The bank said this led to a loss of €4.9 billion.
But Kerviel did not try to profit personally from the financial deals, said Mr Marin.
“He wanted to be seen as an exceptional trader, an astute market player,” he said adding that Kerviel was attracted by the prospect of a €300,000 bonus.
“He went beyond what he was authorised to do on the market but he wasn’t trying to plunder the bank.”
Kerviel could face a seven-year jail term and a €750,000 fine if found guilty of fraud.
The bank’s shares plunged 7% to €68.67 in morning trading.
Bank chairman Daniel Bouton went to London in a bid to shore up investor support for a proposed €5.5bn capital increase to cover the trading losses and 2bn of losses in the US sub-prime market.
But about 100 Societe Generale shareholders filed suit for insider trading and manipulating share prices after the market regulator AMF revealed that a supervisory board member had sold shares worth €85.7 million on January 9.
The bank’s stock has lost about 50% of its value since May last and 22% since the close on January 9.
The suit by members of the Association of Small Shareholders targets US citizen Robert A. Day and two foundations linked with him, said lawyer Frederik-Karel Canoy.
Finance Minister Christine Lagarde backed the bank’s handling of the case and ruled out the need for a merger partner.
“There is no reason to doubt that the bank did everything that it had to do in terms of regulations,” she told France 2 television.

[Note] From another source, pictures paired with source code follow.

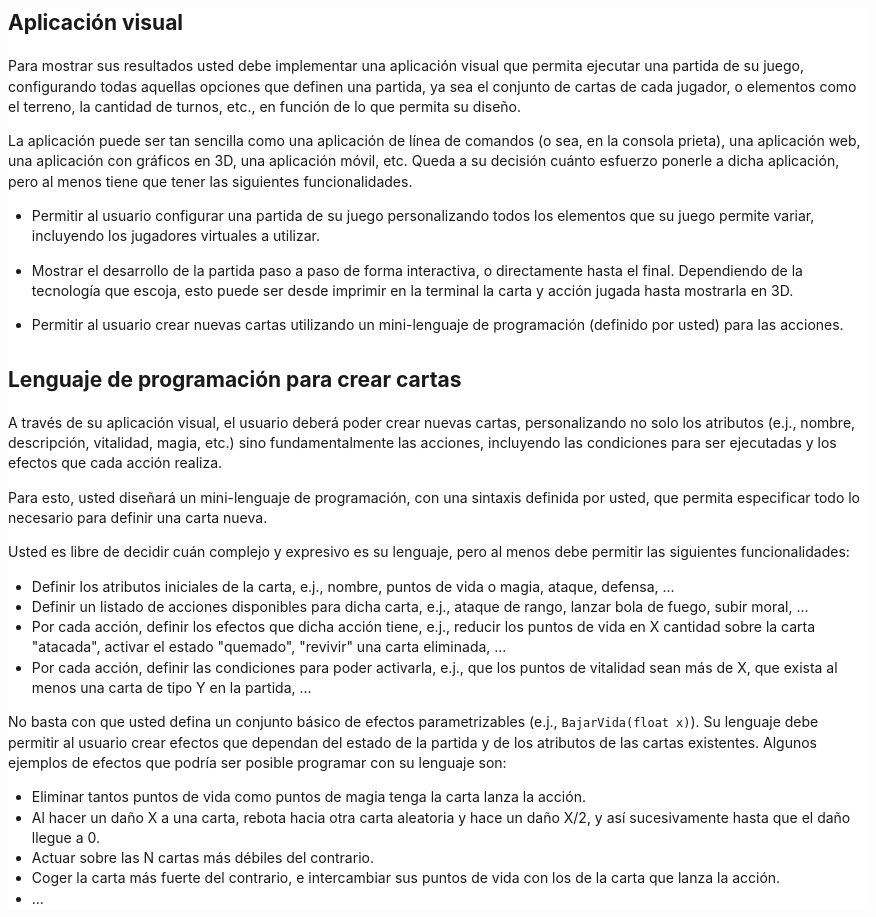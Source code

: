 ## Aplicación visual

Para mostrar sus resultados usted debe implementar una aplicación visual que permita ejecutar una partida de su juego, configurando todas aquellas opciones que definen una partida, ya sea el conjunto de cartas de cada jugador, o elementos como el terreno, la cantidad de turnos, etc., en función de lo que permita su diseño.

La aplicación puede ser tan sencilla como una aplicación de línea de comandos (o sea, en la consola prieta), una aplicación web, una aplicación con gráficos en 3D, una aplicación móvil, etc. Queda a su decisión cuánto esfuerzo ponerle a dicha aplicación, pero al menos tiene que tener las siguientes funcionalidades.

- Permitir al usuario configurar una partida de su juego personalizando todos los elementos que su juego permite variar, incluyendo los jugadores virtuales a utilizar.

- Mostrar el desarrollo de la partida paso a paso de forma interactiva, o directamente hasta el final. Dependiendo de la tecnología que escoja, esto puede ser desde imprimir en la terminal la carta y acción jugada hasta mostrarla en 3D.

- Permitir al usuario crear nuevas cartas utilizando un mini-lenguaje de programación (definido por usted) para las acciones.

## Lenguaje de programación para crear cartas

A través de su aplicación visual, el usuario deberá poder crear nuevas cartas, personalizando no solo los atributos (e.j., nombre, descripción, vitalidad, magia, etc.) sino fundamentalmente las acciones, incluyendo las condiciones para ser ejecutadas y los efectos que cada acción realiza.

Para esto, usted diseñará un mini-lenguaje de programación, con una sintaxis definida por usted, que permita especificar todo lo necesario para definir una carta nueva.

Usted es libre de decidir cuán complejo y expresivo es su lenguaje, pero al menos debe permitir las siguientes funcionalidades:

- Definir los atributos iniciales de la carta, e.j., nombre, puntos de vida o magia, ataque, defensa, ...
- Definir un listado de acciones disponibles para dicha carta, e.j., ataque de rango, lanzar bola de fuego, subir moral, ...
- Por cada acción, definir los efectos que dicha acción tiene, e.j., reducir los puntos de vida en X cantidad sobre la carta "atacada", activar el estado "quemado", "revivir" una carta eliminada, ...
- Por cada acción, definir las condiciones para poder activarla, e.j., que los puntos de vitalidad sean más de X, que exista al menos una carta de tipo Y en la partida, ...

No basta con que usted defina un conjunto básico de efectos parametrizables (e.j., `BajarVida(float x)`). Su lenguaje debe permitir al usuario crear efectos que dependan del estado de la partida y de los atributos de las cartas existentes. Algunos ejemplos de efectos que podría ser posible programar con su lenguaje son:

- Eliminar tantos puntos de vida como puntos de magia tenga la carta lanza la acción.
- Al hacer un daño X a una carta, rebota hacia otra carta aleatoria y hace un daño X/2, y así sucesivamente hasta que el daño llegue a 0.
- Actuar sobre las N cartas más débiles del contrario.
- Coger la carta más fuerte del contrario, e intercambiar sus puntos de vida con los de la carta que lanza la acción.
- ...
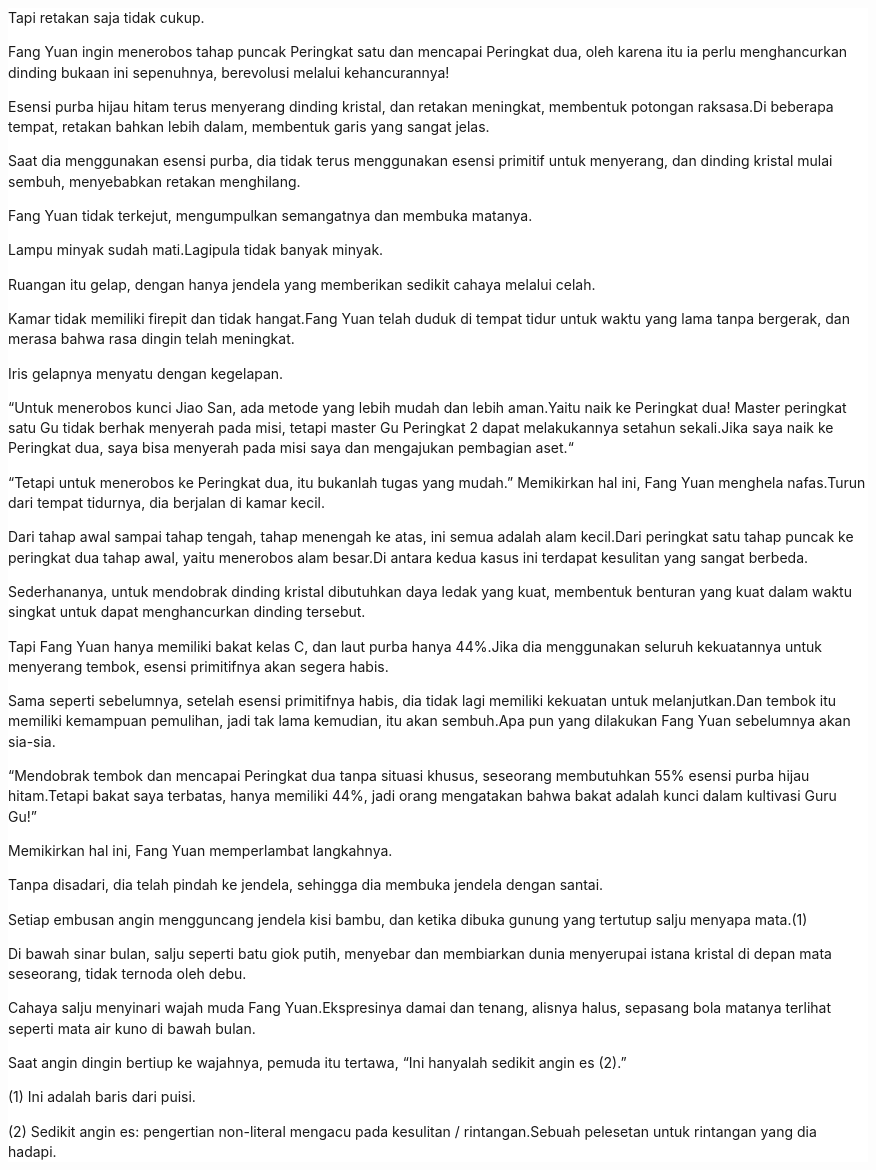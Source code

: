 Tapi retakan saja tidak cukup.

Fang Yuan ingin menerobos tahap puncak Peringkat satu dan mencapai Peringkat dua, oleh karena itu ia perlu menghancurkan dinding bukaan ini sepenuhnya, berevolusi melalui kehancurannya!

Esensi purba hijau hitam terus menyerang dinding kristal, dan retakan meningkat, membentuk potongan raksasa.Di beberapa tempat, retakan bahkan lebih dalam, membentuk garis yang sangat jelas.

Saat dia menggunakan esensi purba, dia tidak terus menggunakan esensi primitif untuk menyerang, dan dinding kristal mulai sembuh, menyebabkan retakan menghilang.

Fang Yuan tidak terkejut, mengumpulkan semangatnya dan membuka matanya.

Lampu minyak sudah mati.Lagipula tidak banyak minyak.

Ruangan itu gelap, dengan hanya jendela yang memberikan sedikit cahaya melalui celah.

Kamar tidak memiliki firepit dan tidak hangat.Fang Yuan telah duduk di tempat tidur untuk waktu yang lama tanpa bergerak, dan merasa bahwa rasa dingin telah meningkat.



Iris gelapnya menyatu dengan kegelapan.

“Untuk menerobos kunci Jiao San, ada metode yang lebih mudah dan lebih aman.Yaitu naik ke Peringkat dua! Master peringkat satu Gu tidak berhak menyerah pada misi, tetapi master Gu Peringkat 2 dapat melakukannya setahun sekali.Jika saya naik ke Peringkat dua, saya bisa menyerah pada misi saya dan mengajukan pembagian aset.“

“Tetapi untuk menerobos ke Peringkat dua, itu bukanlah tugas yang mudah.” Memikirkan hal ini, Fang Yuan menghela nafas.Turun dari tempat tidurnya, dia berjalan di kamar kecil.

Dari tahap awal sampai tahap tengah, tahap menengah ke atas, ini semua adalah alam kecil.Dari peringkat satu tahap puncak ke peringkat dua tahap awal, yaitu menerobos alam besar.Di antara kedua kasus ini terdapat kesulitan yang sangat berbeda.

Sederhananya, untuk mendobrak dinding kristal dibutuhkan daya ledak yang kuat, membentuk benturan yang kuat dalam waktu singkat untuk dapat menghancurkan dinding tersebut.

Tapi Fang Yuan hanya memiliki bakat kelas C, dan laut purba hanya 44%.Jika dia menggunakan seluruh kekuatannya untuk menyerang tembok, esensi primitifnya akan segera habis.

Sama seperti sebelumnya, setelah esensi primitifnya habis, dia tidak lagi memiliki kekuatan untuk melanjutkan.Dan tembok itu memiliki kemampuan pemulihan, jadi tak lama kemudian, itu akan sembuh.Apa pun yang dilakukan Fang Yuan sebelumnya akan sia-sia.

“Mendobrak tembok dan mencapai Peringkat dua tanpa situasi khusus, seseorang membutuhkan 55% esensi purba hijau hitam.Tetapi bakat saya terbatas, hanya memiliki 44%, jadi orang mengatakan bahwa bakat adalah kunci dalam kultivasi Guru Gu!”

Memikirkan hal ini, Fang Yuan memperlambat langkahnya.

Tanpa disadari, dia telah pindah ke jendela, sehingga dia membuka jendela dengan santai.

Setiap embusan angin mengguncang jendela kisi bambu, dan ketika dibuka gunung yang tertutup salju menyapa mata.(1)

Di bawah sinar bulan, salju seperti batu giok putih, menyebar dan membiarkan dunia menyerupai istana kristal di depan mata seseorang, tidak ternoda oleh debu.

Cahaya salju menyinari wajah muda Fang Yuan.Ekspresinya damai dan tenang, alisnya halus, sepasang bola matanya terlihat seperti mata air kuno di bawah bulan.

Saat angin dingin bertiup ke wajahnya, pemuda itu tertawa, “Ini hanyalah sedikit angin es (2).”

(1) Ini adalah baris dari puisi.

(2) Sedikit angin es: pengertian non-literal mengacu pada kesulitan / rintangan.Sebuah pelesetan untuk rintangan yang dia hadapi.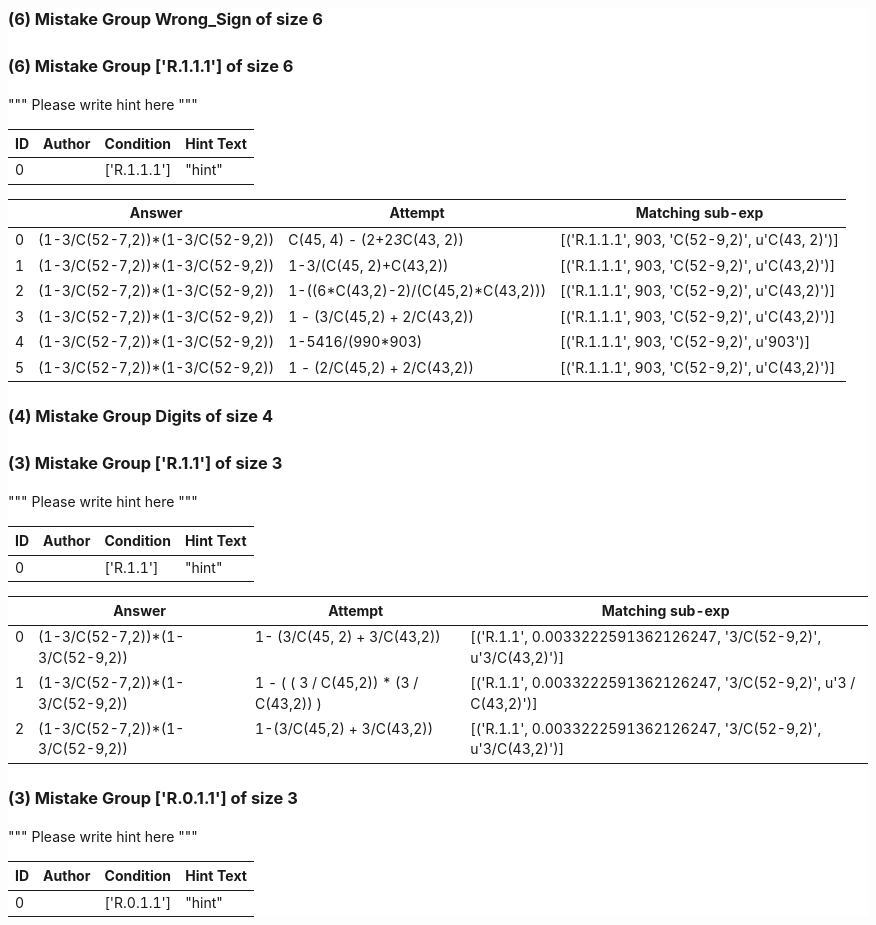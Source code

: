 ### (6) Mistake Group Wrong_Sign of size 6




### (6) Mistake Group ['R.1.1.1'] of size 6
""" Please write hint here """

|ID	|Author	|Condition	|Hint Text|
|---|---|---|---|
|0|	|['R.1.1.1']	|"hint"	|

|	|Answer	|Attempt	|Matching sub-exp|
|---|---|---|---|
|0	|(1-3/C(52-7,2))*(1-3/C(52-9,2))	|C(45, 4) - (2+2*3*C(43, 2))	|[('R.1.1.1', 903, 'C(52-9,2)', u'C(43, 2)')]	|
|1	|(1-3/C(52-7,2))*(1-3/C(52-9,2))	|1-3/(C(45, 2)+C(43,2))	|[('R.1.1.1', 903, 'C(52-9,2)', u'C(43,2)')]	|
|2	|(1-3/C(52-7,2))*(1-3/C(52-9,2))	|1-((6*C(43,2)-2)/(C(45,2)*C(43,2)))	|[('R.1.1.1', 903, 'C(52-9,2)', u'C(43,2)')]	|
|3	|(1-3/C(52-7,2))*(1-3/C(52-9,2))	|1 - (3/C(45,2) + 2/C(43,2))	|[('R.1.1.1', 903, 'C(52-9,2)', u'C(43,2)')]	|
|4	|(1-3/C(52-7,2))*(1-3/C(52-9,2))	|1-5416/(990*903)	|[('R.1.1.1', 903, 'C(52-9,2)', u'903')]	|
|5	|(1-3/C(52-7,2))*(1-3/C(52-9,2))	|1 - (2/C(45,2) + 2/C(43,2))	|[('R.1.1.1', 903, 'C(52-9,2)', u'C(43,2)')]	|




### (4) Mistake Group Digits of size 4




### (3) Mistake Group ['R.1.1'] of size 3
""" Please write hint here """

|ID	|Author	|Condition	|Hint Text|
|---|---|---|---|
|0|	|['R.1.1']	|"hint"	|

|	|Answer	|Attempt	|Matching sub-exp|
|---|---|---|---|
|0	|(1-3/C(52-7,2))*(1-3/C(52-9,2))	|1- (3/C(45, 2) + 3/C(43,2))	|[('R.1.1', 0.0033222591362126247, '3/C(52-9,2)', u'3/C(43,2)')]	|
|1	|(1-3/C(52-7,2))*(1-3/C(52-9,2))	|1 - ( ( 3 / C(45,2)) * (3 / C(43,2)) )	|[('R.1.1', 0.0033222591362126247, '3/C(52-9,2)', u'3 / C(43,2)')]	|
|2	|(1-3/C(52-7,2))*(1-3/C(52-9,2))	|1-(3/C(45,2) + 3/C(43,2))	|[('R.1.1', 0.0033222591362126247, '3/C(52-9,2)', u'3/C(43,2)')]	|




### (3) Mistake Group ['R.0.1.1'] of size 3
""" Please write hint here """

|ID	|Author	|Condition	|Hint Text|
|---|---|---|---|
|0|	|['R.0.1.1']	|"hint"	|
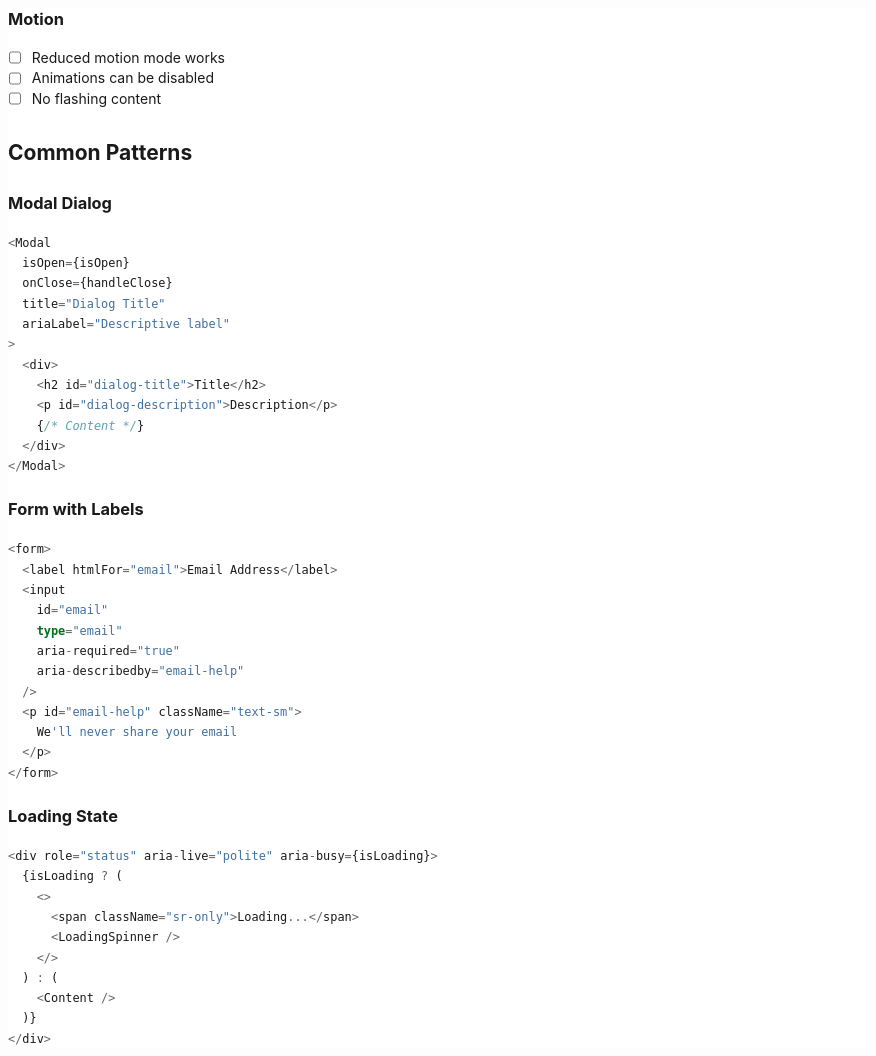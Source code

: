 ### Motion
- [ ] Reduced motion mode works
- [ ] Animations can be disabled
- [ ] No flashing content

## Common Patterns

### Modal Dialog

```typescript
<Modal
  isOpen={isOpen}
  onClose={handleClose}
  title="Dialog Title"
  ariaLabel="Descriptive label"
>
  <div>
    <h2 id="dialog-title">Title</h2>
    <p id="dialog-description">Description</p>
    {/* Content */}
  </div>
</Modal>
```

### Form with Labels

```typescript
<form>
  <label htmlFor="email">Email Address</label>
  <input
    id="email"
    type="email"
    aria-required="true"
    aria-describedby="email-help"
  />
  <p id="email-help" className="text-sm">
    We'll never share your email
  </p>
</form>
```

### Loading State

```typescript
<div role="status" aria-live="polite" aria-busy={isLoading}>
  {isLoading ? (
    <>
      <span className="sr-only">Loading...</span>
      <LoadingSpinner />
    </>
  ) : (
    <Content />
  )}
</div>
```
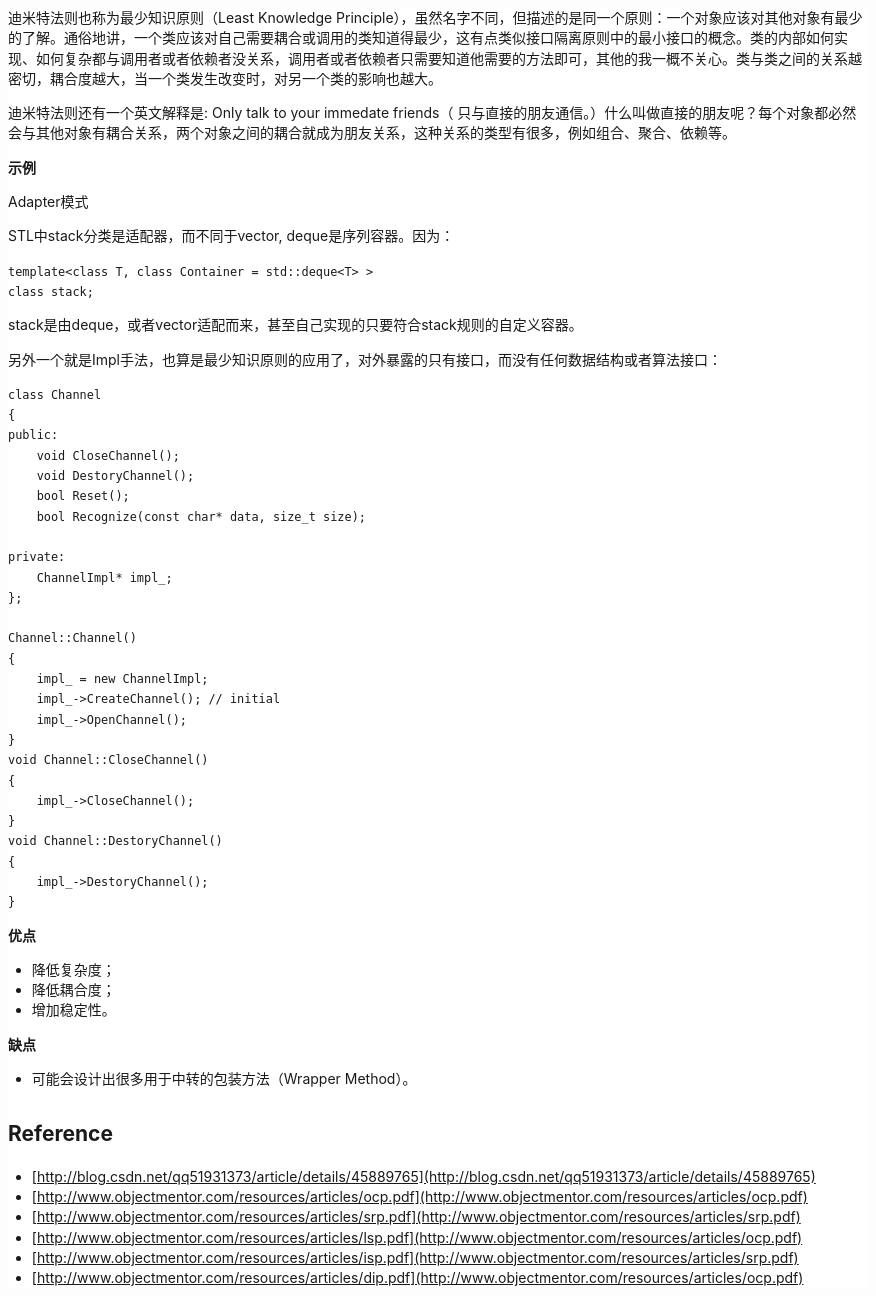 迪米特法则也称为最少知识原则（Least Knowledge Principle），虽然名字不同，但描述的是同一个原则：一个对象应该对其他对象有最少的了解。通俗地讲，一个类应该对自己需要耦合或调用的类知道得最少，这有点类似接口隔离原则中的最小接口的概念。类的内部如何实现、如何复杂都与调用者或者依赖者没关系，调用者或者依赖者只需要知道他需要的方法即可，其他的我一概不关心。类与类之间的关系越密切，耦合度越大，当一个类发生改变时，对另一个类的影响也越大。

迪米特法则还有一个英文解释是: Only talk to your immedate friends（ 只与直接的朋友通信。）什么叫做直接的朋友呢？每个对象都必然会与其他对象有耦合关系，两个对象之间的耦合就成为朋友关系，这种关系的类型有很多，例如组合、聚合、依赖等。

**示例**

Adapter模式
 
STL中stack<T>分类是适配器，而不同于vector<T>, deque<T>是序列容器。因为：

    template<class T, class Container = std::deque<T> >
    class stack;
stack是由deque，或者vector适配而来，甚至自己实现的只要符合stack规则的自定义容器。

另外一个就是Impl手法，也算是最少知识原则的应用了，对外暴露的只有接口，而没有任何数据结构或者算法接口：
    
	class Channel
    {
    public:
	    void CloseChannel();
	    void DestoryChannel();
	    bool Reset();
	    bool Recognize(const char* data, size_t size);

    private:
    	ChannelImpl* impl_;
    };
    
    Channel::Channel()
    {
	    impl_ = new ChannelImpl;
	    impl_->CreateChannel(); // initial
	    impl_->OpenChannel();
    }    
    void Channel::CloseChannel()
    {
    	impl_->CloseChannel();
    }    
    void Channel::DestoryChannel()
    {
    	impl_->DestoryChannel();
    }

**优点**

- 降低复杂度；
- 降低耦合度；
- 增加稳定性。

**缺点**

- 可能会设计出很多用于中转的包装方法（Wrapper Method）。

## Reference
- [http://blog.csdn.net/qq51931373/article/details/45889765](http://blog.csdn.net/qq51931373/article/details/45889765)
- [http://www.objectmentor.com/resources/articles/ocp.pdf](http://www.objectmentor.com/resources/articles/ocp.pdf)
- [http://www.objectmentor.com/resources/articles/srp.pdf](http://www.objectmentor.com/resources/articles/srp.pdf)
- [http://www.objectmentor.com/resources/articles/lsp.pdf](http://www.objectmentor.com/resources/articles/ocp.pdf)
- [http://www.objectmentor.com/resources/articles/isp.pdf](http://www.objectmentor.com/resources/articles/srp.pdf)
- [http://www.objectmentor.com/resources/articles/dip.pdf](http://www.objectmentor.com/resources/articles/ocp.pdf)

According to the prosecutor, Kerviel started his unauthorised high-risk trading in share futures in late 2005, carrying out “a certain number of profitable operations for his employer”.
During questioning, Kerviel claimed that other traders had resorted to the same manoeuvres, although not on the same scale.
He turned himself in to police on Saturday to answer accusations from the bank that he falsified documents and gained unauthorised computer access to circumvent risk-management controls. His lawyers have accused the bank of turning him into a scapegoat and trying to “create a smokescreen” to cover up wider losses from the US subprime mortgage crisis.
They argue the bank brought the losses on itself by hastily selling off Kerviel’s positions last week after discovering his trades and hedges on share futures.
Kerviel had held positions worth about €50bn when he was caught — well in excess of the bank’s market value of €35.9bn and its shareholder funds.
According to Mr Marin, the bank challenged Kerviel several times about risky operations, but each time he produced fictitious documents to justify himself.
Even before his alleged fraud was revealed last Thursday, Kerviel’s trading apparently triggered occasional alarms but not to a degree that led managers to investigate further.
The bank says Kerviel built up futures positions worth €30bn into the Eurostoxx index, €18bn on Germany’s DAX and €2bn on the London FTSE.
The bank said Kerviel used other people’s computer access codes and, falsified documents to cover his tracks.